**Your assignment:**
In the records that follow, find each line containing "Interaktionen" and copy it.

**Record extracts:**
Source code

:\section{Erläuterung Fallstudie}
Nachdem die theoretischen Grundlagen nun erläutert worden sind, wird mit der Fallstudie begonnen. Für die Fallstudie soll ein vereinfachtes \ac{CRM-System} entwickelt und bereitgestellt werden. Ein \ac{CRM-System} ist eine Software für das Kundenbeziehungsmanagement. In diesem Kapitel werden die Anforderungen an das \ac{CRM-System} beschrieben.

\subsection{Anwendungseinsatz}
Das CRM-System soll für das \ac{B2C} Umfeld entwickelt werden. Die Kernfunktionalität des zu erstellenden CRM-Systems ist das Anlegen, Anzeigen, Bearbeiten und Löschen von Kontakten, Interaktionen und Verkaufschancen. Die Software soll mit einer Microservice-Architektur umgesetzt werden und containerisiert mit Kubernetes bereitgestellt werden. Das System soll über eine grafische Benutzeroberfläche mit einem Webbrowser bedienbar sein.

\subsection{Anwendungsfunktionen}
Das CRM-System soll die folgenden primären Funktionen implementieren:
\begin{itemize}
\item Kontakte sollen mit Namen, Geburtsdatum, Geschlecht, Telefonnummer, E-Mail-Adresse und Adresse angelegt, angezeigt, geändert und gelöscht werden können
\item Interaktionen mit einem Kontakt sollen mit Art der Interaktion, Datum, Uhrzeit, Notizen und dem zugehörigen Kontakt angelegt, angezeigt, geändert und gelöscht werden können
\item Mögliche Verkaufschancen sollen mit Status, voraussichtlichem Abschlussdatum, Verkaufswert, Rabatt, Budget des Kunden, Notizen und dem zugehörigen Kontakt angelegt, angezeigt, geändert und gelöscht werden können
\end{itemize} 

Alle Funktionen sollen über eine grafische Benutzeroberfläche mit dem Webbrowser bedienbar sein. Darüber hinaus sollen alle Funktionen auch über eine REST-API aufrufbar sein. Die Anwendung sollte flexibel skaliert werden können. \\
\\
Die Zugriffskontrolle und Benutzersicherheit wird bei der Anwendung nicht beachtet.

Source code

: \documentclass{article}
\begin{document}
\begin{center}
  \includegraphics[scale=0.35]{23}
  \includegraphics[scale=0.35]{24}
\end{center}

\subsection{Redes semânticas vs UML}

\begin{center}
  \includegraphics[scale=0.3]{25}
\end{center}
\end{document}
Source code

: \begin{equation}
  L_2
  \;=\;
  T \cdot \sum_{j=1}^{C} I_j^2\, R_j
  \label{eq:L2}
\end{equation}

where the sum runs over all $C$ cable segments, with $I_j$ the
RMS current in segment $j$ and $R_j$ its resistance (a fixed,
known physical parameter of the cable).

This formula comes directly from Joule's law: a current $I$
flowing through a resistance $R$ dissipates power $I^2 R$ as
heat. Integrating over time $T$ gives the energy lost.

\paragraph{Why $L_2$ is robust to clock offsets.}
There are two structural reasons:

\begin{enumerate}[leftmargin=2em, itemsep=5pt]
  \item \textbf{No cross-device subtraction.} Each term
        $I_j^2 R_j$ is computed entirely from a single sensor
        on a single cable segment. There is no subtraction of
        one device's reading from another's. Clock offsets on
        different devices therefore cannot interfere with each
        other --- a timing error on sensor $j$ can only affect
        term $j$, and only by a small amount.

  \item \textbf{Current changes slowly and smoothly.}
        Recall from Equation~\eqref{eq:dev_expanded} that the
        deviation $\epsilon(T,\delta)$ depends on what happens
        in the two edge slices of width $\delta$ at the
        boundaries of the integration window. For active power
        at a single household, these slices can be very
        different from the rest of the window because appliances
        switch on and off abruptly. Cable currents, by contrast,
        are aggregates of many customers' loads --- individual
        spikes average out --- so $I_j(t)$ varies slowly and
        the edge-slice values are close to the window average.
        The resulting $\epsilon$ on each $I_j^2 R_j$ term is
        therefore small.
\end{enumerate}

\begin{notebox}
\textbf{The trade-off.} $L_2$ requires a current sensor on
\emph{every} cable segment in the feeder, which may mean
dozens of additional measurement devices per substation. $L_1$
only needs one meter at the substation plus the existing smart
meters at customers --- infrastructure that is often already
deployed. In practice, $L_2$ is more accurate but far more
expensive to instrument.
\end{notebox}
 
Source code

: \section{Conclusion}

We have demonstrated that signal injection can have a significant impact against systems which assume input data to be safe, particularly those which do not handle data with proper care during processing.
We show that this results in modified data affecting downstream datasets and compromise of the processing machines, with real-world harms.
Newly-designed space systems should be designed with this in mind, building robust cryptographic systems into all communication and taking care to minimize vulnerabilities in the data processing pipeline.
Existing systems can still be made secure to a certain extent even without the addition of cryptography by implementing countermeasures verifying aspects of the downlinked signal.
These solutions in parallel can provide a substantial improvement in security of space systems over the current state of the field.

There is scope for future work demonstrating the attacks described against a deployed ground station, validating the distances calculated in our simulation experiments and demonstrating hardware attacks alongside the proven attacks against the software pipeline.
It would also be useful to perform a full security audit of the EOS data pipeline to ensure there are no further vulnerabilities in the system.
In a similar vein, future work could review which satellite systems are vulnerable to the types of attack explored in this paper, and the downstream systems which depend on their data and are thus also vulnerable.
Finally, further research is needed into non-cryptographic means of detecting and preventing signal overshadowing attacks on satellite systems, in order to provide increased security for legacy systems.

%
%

**Answer box:**
Das CRM-System soll für das \ac{B2C} Umfeld entwickelt werden. Die Kernfunktionalität des zu erstellenden CRM-Systems ist das Anlegen, Anzeigen, Bearbeiten und Löschen von Kontakten, Interaktionen und Verkaufschancen. Die Software soll mit einer Microservice-Architektur umgesetzt werden und containerisiert mit Kubernetes bereitgestellt werden. Das System soll über eine grafische Benutzeroberfläche mit einem Webbrowser bedienbar sein.
\item Interaktionen mit einem Kontakt sollen mit Art der Interaktion, Datum, Uhrzeit, Notizen und dem zugehörigen Kontakt angelegt, angezeigt, geändert und gelöscht werden können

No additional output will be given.